Aposentou os velhos generais e promoveu ao generalato seus companheiros de
geração, como ele coronéis e tenente-coronéis, na época em que tentou o
malsucedido golpe, foi preso e teve sua carreira militar interrompida. Em
seguida, importou armamentos da Rússia, transformando as Forças Armadas
venezuelanas nas mais bem equipadas do continente. Finalmente, promoveu uma
ligação direta e estratégica entre as Forças Armadas e seu projeto social,
entregando aos grupamentos militares a condução das “Missiones Sociales”, seus
numerosos projetos sociais, destinados aos despossuídos, com forte conteúdo político,
mas operados pelos militares e não pelo partido, ou por lideranças políticas
civis. Os avanços sociais são inegáveis e sustentaram Chávez politicamente por
mais de uma década.
Daí o fato de que todas
as lideranças políticas civis, o vice-presidente Nicolás Maduro, o ex-vice
presidente e atual chanceler, Elias Jaua, e o chefe do parlamento e
vice-presidente do Partido Unido da Venezuela (PSUV), Diosdado Cabello, sejam
caudatárias do presidente morto. Foram criados por Chávez, por ele colocados em
seus postos. Jaua deixou a vice-presidência a mando de Chávez para disputar o
governo de Miranda com Enrique Capriles, principal figura da oposição. Perdeu.
Chávez não tinha mais forças para fazer uma campanha efetiva por ele. Quando o
presidente já estava moribundo e incapacitado de governar, Maduro, no exercício
de uma interinidade claramente inconstitucional, o nomeou ministro das Relações
Exteriores. Cabello, reelegeu-se chefe do parlamento, como Chávez queria. É o
único, dos três herdeiros presuntivos, com relações estreitas com os militares.

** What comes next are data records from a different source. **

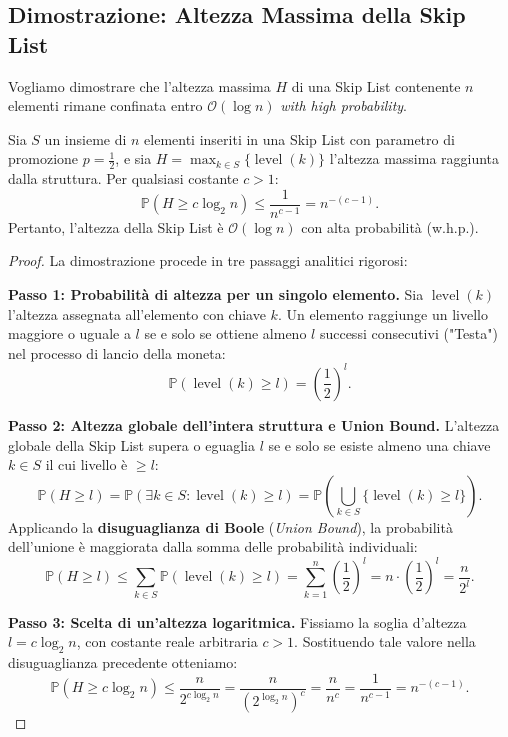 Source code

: \FloatBarrier
\subsection{Dimostrazione: Altezza Massima della Skip List}
Vogliamo dimostrare che l'altezza massima $H$ di una Skip List contenente $n$ elementi rimane confinata entro $\mathcal{O}(\log n)$ \textit{with high probability}.

\begin{theorem}
Sia $S$ un insieme di $n$ elementi inseriti in una Skip List con parametro di promozione $p = \frac{1}{2}$, e sia $H = \max_{k \in S} \{\operatorname{level}(k)\}$ l'altezza massima raggiunta dalla struttura. Per qualsiasi costante $c > 1$:
\begin{equation}
  \mathbb{P}(H \ge c \log_2 n) \le \frac{1}{n^{c-1}} = n^{-(c-1)}.
\end{equation}
Pertanto, l'altezza della Skip List è $\mathcal{O}(\log n)$ con alta probabilità (w.h.p.).
\end{theorem}

\begin{proof}
La dimostrazione procede in tre passaggi analitici rigorosi:

\textbf{Passo 1: Probabilità di altezza per un singolo elemento.}
Sia $\operatorname{level}(k)$ l'altezza assegnata all'elemento con chiave $k$. Un elemento raggiunge un livello maggiore o uguale a $l$ se e solo se ottiene almeno $l$ successi consecutivi ("Testa") nel processo di lancio della moneta:
\begin{equation}
  \mathbb{P}(\operatorname{level}(k) \ge l) = \left(\frac{1}{2}\right)^l.
\end{equation}

\textbf{Passo 2: Altezza globale dell'intera struttura e Union Bound.}
L'altezza globale della Skip List supera o eguaglia $l$ se e solo se esiste almeno una chiave $k \in S$ il cui livello è $\ge l$:
\begin{equation}
  \mathbb{P}(H \ge l) = \mathbb{P}\left(\exists k \in S : \operatorname{level}(k) \ge l\right) = \mathbb{P}\left(\bigcup_{k \in S} \{\operatorname{level}(k) \ge l\}\right).
\end{equation}
Applicando la \textbf{disuguaglianza di Boole} (\textit{Union Bound}), la probabilità dell'unione è maggiorata dalla somma delle probabilità individuali:
\begin{equation}
  \mathbb{P}(H \ge l) \le \sum_{k \in S} \mathbb{P}(\operatorname{level}(k) \ge l) = \sum_{k=1}^n \left(\frac{1}{2}\right)^l = n \cdot \left(\frac{1}{2}\right)^l = \frac{n}{2^l}.
\end{equation}

\textbf{Passo 3: Scelta di un'altezza logaritmica.}
Fissiamo la soglia d'altezza $l = c \log_2 n$, con costante reale arbitraria $c > 1$. Sostituendo tale valore nella disuguaglianza precedente otteniamo:
\begin{equation}
  \mathbb{P}(H \ge c \log_2 n) \le \frac{n}{2^{c \log_2 n}} = \frac{n}{\left(2^{\log_2 n}\right)^c} = \frac{n}{n^c} = \frac{1}{n^{c-1}} = n^{-(c-1)}.
\end{equation}
\end{proof}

Tem mais poder que os outros dois, mas contra ele pesam graves acusações de
relações com o crime organizado, que cresceu muito nos últimos anos,
principalmente alicerçado pelo narcotráfico.
Após o enterro de
Chávez, que terá certamente cenas de desespero e tristeza entre as massas
populares e, provavelmente, momentos de violência contra os opositores do
morto, a Venezuela vai mergulhar na instabilidade e na incerteza. As massas
mobilizadas ganharão as ruas, sem um líder para dar-lhes direção. É pouco
provável que as forças do chavismo, as três lideranças já citadas, Maduro,
Cabello e Jaua, Adán Chávez, irmão,
governador de Barinas, fundador do PSUV e militante histórico da esquerda
venezuelana, e Jorge Areaza, o genro, atualmente ministro da Ciência e
Tecnologia, se mantenham unidas. Ao contrário, muito provavelmente, disputarão
o legado de Chávez e a liderança do chavismo sem seu chefe maior. Povo
mobilizado, enraivecido, frustrado, consternado e sem direção nas ruas e
divisões internas no governo, nunca deram bom terreno para a democracia e a
estabilidade.
A Venezuela viverá
momentos turbulentos sem Chávez e o resultado final é completamente incerto.

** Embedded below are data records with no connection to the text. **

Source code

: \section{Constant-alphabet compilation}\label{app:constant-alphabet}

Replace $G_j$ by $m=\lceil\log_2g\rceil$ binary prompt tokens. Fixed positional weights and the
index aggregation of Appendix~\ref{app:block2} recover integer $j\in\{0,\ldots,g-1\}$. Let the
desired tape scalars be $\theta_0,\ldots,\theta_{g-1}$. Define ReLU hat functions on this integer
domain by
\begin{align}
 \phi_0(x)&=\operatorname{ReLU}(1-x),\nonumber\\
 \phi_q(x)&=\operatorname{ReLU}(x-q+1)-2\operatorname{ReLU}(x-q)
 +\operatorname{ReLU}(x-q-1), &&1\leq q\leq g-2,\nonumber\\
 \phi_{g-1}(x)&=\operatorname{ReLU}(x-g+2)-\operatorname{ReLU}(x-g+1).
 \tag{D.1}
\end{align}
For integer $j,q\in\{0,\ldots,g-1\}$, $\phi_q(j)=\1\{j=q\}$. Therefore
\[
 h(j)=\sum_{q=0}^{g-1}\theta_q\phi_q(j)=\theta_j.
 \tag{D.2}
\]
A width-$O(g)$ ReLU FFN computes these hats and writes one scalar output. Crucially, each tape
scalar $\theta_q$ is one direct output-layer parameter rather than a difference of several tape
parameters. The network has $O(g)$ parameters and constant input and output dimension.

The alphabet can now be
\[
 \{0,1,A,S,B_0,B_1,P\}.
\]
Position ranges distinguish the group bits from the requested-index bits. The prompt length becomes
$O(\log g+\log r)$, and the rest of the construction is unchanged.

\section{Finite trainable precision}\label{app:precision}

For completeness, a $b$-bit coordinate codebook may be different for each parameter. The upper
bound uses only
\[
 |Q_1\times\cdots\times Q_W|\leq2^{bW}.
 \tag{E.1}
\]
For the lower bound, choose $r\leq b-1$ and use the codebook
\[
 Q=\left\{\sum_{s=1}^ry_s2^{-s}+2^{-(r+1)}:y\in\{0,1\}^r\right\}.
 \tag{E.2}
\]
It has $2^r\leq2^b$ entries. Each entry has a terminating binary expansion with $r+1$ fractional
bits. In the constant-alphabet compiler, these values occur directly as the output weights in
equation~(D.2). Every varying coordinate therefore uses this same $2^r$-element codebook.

Certo é que, antes de um desfecho, uma nova ordem, o país passará por densas e
tumultuosas nuvens. É possível que sejam convocadas eleições em 30 dias, como
manda a Constituição. Maduro tentará, com certa vantagem, eleger-se presidente.
É esperado que Capriles, o enfrente. Capriles tem a vantagem de ter tido boa
votação contra Chávez e a desvantagem de ser contra Chávez. Maduro tem a
vantagem de ser identificado com o chavismo e com Chávez, seu vice-presidente,
declarado pelo finado presidente como seu continuador, e a desvantagem da falta
de carisma e, sobretudo, de credibilidade. Nada é certo na Venezuela, após 14
anos de comando com mão de ferro, centralizado pela figura carismática,
bombástica, irônica e histriônica de Hugo Chávez.